> Task to carry out: The answer is to be an exact copy of the lines below running from the line with "a probe to a" down to the line with "handedness configuration is", both ends included, and nothing more.

___ Recorded information

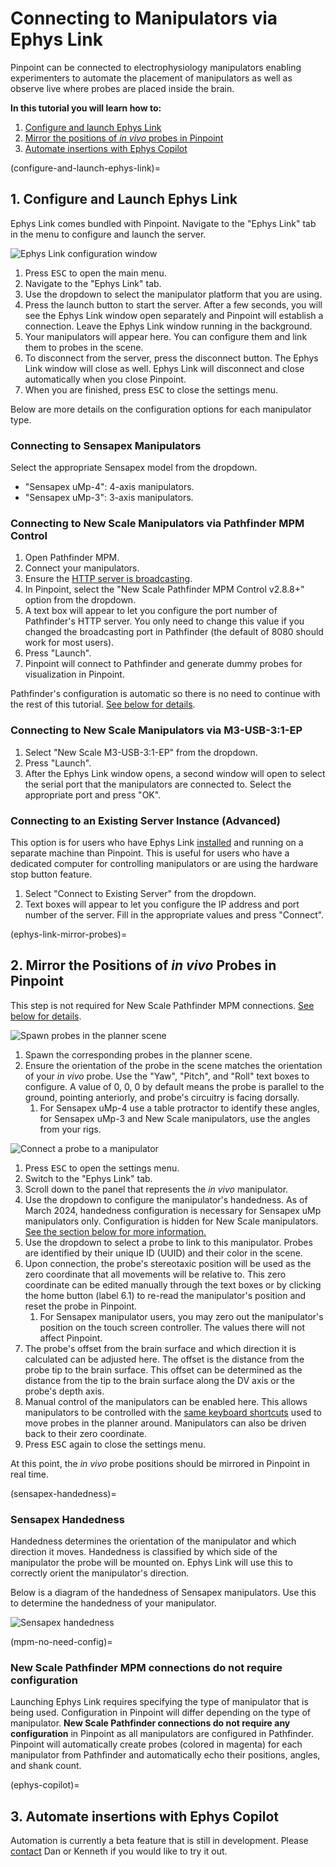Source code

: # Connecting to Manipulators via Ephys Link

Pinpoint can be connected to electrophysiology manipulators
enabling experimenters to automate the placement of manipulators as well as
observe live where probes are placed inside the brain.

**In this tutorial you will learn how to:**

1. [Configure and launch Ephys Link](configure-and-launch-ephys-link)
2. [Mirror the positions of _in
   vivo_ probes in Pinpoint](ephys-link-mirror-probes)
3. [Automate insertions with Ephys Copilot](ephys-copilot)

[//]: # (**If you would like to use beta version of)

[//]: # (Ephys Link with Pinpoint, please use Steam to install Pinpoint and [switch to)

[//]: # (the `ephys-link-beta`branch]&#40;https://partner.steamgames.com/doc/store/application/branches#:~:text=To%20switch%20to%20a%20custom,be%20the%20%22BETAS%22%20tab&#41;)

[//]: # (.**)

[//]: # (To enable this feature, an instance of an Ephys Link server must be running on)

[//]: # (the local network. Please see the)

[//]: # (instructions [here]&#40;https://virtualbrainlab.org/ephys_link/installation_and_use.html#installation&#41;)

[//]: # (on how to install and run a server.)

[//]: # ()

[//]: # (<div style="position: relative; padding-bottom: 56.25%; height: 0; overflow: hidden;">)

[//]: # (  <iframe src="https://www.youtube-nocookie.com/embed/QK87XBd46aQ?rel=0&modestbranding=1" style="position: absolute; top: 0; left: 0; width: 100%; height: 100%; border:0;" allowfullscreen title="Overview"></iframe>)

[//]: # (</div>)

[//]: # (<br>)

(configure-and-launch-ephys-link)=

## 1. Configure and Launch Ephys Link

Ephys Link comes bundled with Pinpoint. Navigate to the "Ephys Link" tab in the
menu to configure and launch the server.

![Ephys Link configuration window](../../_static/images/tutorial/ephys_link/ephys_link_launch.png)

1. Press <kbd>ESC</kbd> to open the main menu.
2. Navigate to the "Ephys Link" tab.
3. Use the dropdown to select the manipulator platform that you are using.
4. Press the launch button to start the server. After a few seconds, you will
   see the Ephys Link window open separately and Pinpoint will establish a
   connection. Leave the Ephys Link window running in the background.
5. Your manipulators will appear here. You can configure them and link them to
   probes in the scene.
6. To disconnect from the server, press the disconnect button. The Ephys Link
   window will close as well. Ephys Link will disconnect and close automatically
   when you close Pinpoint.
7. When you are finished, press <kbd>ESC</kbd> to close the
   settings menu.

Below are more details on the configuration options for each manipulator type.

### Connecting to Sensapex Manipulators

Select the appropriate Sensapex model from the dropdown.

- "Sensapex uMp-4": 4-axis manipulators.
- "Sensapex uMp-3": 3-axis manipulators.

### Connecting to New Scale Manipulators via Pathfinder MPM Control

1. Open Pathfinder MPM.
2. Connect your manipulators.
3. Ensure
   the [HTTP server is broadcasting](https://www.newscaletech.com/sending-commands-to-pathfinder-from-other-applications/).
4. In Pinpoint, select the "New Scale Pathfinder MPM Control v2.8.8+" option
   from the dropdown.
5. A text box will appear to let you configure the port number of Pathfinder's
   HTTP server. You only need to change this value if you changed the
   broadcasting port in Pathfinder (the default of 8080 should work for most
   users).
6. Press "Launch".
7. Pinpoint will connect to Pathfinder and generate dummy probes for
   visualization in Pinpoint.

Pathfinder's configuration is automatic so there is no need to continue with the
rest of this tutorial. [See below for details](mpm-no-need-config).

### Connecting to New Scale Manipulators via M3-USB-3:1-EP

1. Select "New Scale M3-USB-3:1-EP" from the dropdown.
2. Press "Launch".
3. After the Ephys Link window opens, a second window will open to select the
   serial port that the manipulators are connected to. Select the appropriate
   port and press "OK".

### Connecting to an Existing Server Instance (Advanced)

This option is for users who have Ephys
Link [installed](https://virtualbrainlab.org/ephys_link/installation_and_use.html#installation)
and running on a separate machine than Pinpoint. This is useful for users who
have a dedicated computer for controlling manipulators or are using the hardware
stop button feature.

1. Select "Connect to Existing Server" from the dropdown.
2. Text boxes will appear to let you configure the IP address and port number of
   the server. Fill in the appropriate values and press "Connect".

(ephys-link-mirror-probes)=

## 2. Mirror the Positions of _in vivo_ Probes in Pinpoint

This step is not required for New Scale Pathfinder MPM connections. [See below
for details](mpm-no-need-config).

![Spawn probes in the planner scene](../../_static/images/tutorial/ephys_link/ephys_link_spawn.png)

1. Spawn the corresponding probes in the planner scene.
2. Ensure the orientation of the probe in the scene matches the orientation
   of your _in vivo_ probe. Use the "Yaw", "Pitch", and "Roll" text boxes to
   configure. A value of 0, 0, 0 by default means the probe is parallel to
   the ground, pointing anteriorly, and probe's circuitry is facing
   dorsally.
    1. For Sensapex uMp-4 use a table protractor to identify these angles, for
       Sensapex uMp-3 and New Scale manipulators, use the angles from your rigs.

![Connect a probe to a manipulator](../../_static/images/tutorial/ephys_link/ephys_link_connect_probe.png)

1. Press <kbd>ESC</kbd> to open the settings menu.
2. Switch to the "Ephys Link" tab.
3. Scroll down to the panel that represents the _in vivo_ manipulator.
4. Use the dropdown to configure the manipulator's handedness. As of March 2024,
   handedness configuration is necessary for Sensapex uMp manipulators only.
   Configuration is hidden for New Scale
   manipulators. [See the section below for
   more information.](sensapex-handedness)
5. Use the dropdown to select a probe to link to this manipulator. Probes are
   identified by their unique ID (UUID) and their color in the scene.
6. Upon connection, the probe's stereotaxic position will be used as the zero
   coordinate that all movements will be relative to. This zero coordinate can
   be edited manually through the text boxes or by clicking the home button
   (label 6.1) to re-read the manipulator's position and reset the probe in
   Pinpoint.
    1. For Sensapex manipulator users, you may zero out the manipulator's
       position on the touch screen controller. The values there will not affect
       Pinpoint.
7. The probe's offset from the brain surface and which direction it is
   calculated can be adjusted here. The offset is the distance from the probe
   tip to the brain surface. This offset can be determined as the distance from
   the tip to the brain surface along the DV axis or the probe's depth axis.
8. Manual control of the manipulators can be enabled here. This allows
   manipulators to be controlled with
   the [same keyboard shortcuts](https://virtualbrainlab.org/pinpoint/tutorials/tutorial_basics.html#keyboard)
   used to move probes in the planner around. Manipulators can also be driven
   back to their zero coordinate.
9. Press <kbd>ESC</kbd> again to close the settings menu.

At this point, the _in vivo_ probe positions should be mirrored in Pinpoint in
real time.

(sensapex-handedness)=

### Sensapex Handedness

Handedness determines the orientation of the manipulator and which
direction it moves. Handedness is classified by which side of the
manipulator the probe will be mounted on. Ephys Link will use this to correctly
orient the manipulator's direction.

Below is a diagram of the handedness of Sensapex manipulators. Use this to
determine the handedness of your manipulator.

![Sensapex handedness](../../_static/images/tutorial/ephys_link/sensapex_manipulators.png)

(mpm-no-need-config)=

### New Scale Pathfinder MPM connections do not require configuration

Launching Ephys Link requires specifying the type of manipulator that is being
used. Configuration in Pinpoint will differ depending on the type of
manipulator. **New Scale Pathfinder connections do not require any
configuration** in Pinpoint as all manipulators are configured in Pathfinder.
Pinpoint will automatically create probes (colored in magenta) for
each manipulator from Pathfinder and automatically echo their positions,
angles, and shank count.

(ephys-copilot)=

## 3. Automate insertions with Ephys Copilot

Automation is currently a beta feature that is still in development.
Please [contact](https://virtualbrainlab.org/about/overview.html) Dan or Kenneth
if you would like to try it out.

______
___ Recorded information

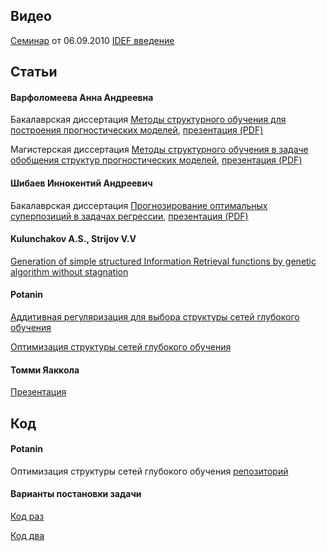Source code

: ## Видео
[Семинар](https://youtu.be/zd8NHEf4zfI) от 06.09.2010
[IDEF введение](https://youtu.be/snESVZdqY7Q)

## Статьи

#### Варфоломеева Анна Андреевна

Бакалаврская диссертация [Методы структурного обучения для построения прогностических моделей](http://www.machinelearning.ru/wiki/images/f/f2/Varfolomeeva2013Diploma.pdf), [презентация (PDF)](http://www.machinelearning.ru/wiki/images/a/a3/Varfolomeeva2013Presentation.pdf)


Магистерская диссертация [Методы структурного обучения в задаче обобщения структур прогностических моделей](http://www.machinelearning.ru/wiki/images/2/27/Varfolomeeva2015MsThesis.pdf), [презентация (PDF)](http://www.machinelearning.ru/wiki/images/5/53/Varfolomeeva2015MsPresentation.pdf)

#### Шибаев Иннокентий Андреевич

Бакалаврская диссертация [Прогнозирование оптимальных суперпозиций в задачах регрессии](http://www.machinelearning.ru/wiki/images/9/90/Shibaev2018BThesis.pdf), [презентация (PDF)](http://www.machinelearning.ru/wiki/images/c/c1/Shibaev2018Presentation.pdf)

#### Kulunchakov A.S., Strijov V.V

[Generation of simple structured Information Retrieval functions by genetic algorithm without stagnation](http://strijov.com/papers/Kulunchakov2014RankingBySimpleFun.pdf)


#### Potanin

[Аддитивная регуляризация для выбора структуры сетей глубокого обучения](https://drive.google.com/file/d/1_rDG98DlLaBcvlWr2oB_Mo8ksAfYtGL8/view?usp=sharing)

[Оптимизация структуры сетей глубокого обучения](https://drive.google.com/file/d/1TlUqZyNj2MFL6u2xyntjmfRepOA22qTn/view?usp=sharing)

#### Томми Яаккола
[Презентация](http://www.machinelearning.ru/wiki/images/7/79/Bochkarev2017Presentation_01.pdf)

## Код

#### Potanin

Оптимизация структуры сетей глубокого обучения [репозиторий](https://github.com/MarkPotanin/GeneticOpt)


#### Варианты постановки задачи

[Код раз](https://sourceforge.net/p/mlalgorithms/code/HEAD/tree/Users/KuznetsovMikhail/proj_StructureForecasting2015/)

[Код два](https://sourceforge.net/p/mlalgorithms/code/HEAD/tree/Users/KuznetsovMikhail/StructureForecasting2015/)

______

> Solution for this problem:
![Connect a probe to a manipulator](../../_static/images/tutorial/ephys_link/ephys_link_connect_probe.png)

1. Press <kbd>ESC</kbd> to open the settings menu.
2. Switch to the "Ephys Link" tab.
3. Scroll down to the panel that represents the _in vivo_ manipulator.
4. Use the dropdown to configure the manipulator's handedness. As of March 2024,
   handedness configuration is necessary for Sensapex uMp manipulators only.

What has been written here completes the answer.